Are there any hazardous products included in the kit?
The composition of all reagents included in the kit is listed in the package insert. The concentration of reagents is very low; therefore, their use is safe and without any toxicity when handled as described. When requested, DiagnoCure Inc. can provide Material Safety Data Sheets (MSDS) for these particular products along with the kit.
Procedure
Can the laboratory use monolayer liquid-based preparation methods (Thinprep®, Autocyte®, CytoSpin®, etc.)?
No monolayer liquid-based preparation method has been validated by DiagnoCure.
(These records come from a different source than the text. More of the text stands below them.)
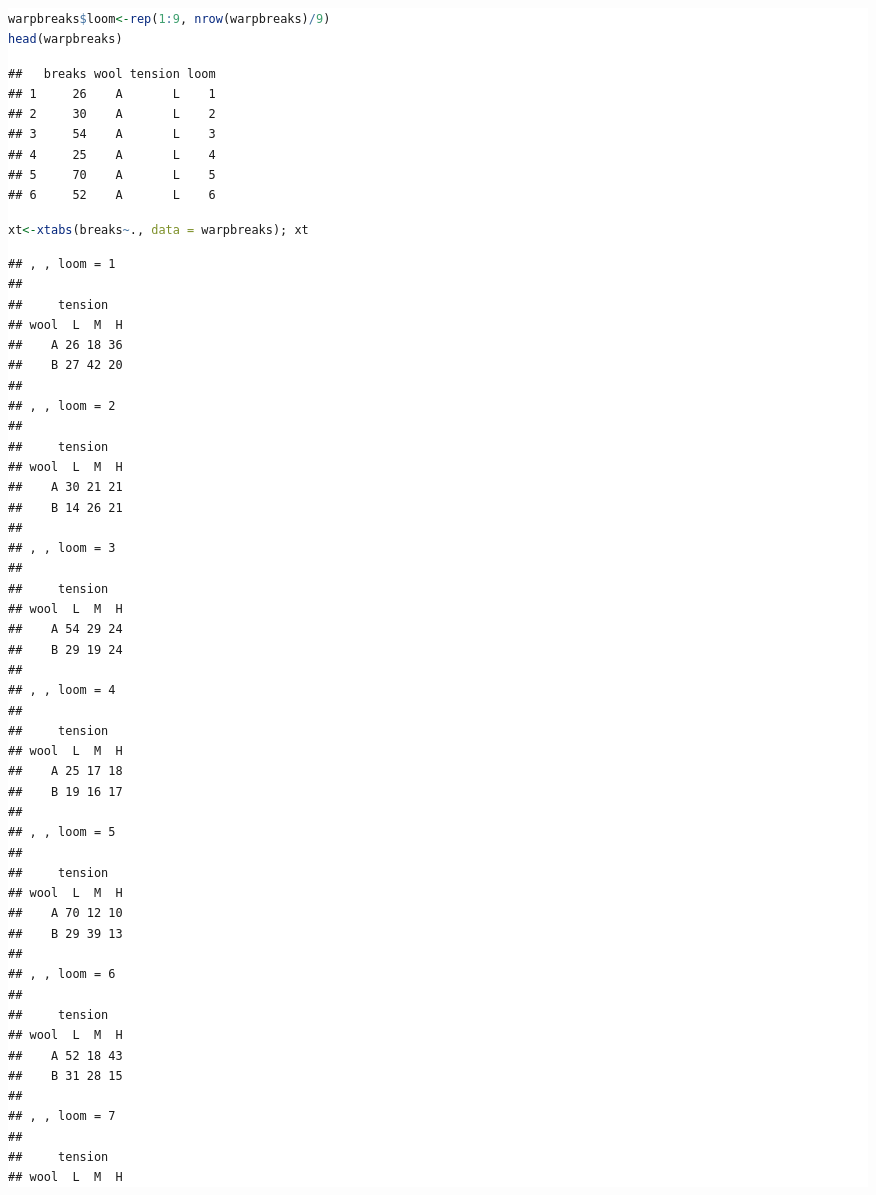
 ```r
warpbreaks$loom<-rep(1:9, nrow(warpbreaks)/9)
head(warpbreaks)
```

```
##   breaks wool tension loom
## 1     26    A       L    1
## 2     30    A       L    2
## 3     54    A       L    3
## 4     25    A       L    4
## 5     70    A       L    5
## 6     52    A       L    6
```

```r
xt<-xtabs(breaks~., data = warpbreaks); xt
```

```
## , , loom = 1
## 
##     tension
## wool  L  M  H
##    A 26 18 36
##    B 27 42 20
## 
## , , loom = 2
## 
##     tension
## wool  L  M  H
##    A 30 21 21
##    B 14 26 21
## 
## , , loom = 3
## 
##     tension
## wool  L  M  H
##    A 54 29 24
##    B 29 19 24
## 
## , , loom = 4
## 
##     tension
## wool  L  M  H
##    A 25 17 18
##    B 19 16 17
## 
## , , loom = 5
## 
##     tension
## wool  L  M  H
##    A 70 12 10
##    B 29 39 13
## 
## , , loom = 6
## 
##     tension
## wool  L  M  H
##    A 52 18 43
##    B 31 28 15
## 
## , , loom = 7
## 
##     tension
## wool  L  M  H
```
It is the responsibility of the laboratory to validate any method other than that which is suggested in ImmunoCyt™/uCyt+™ package insert.
Laboratories may refer to the following publication: “Liquid-based cytology as a tool for performance of uCyt+MC and UroVysion® Multicolour-FISH in the detection of urothelial carcinoma”, C. Mian, M. Lodde, E. Comploj, G. Negri, E. Egarter-Vigl, L. Lusuardi, S. Palermo, M. Marberger, A. Pycha. Cytology 2003, 14: 338-342
Sometimes, the blocking solution does not spread easily over the cell imprint on the slide. What can be done?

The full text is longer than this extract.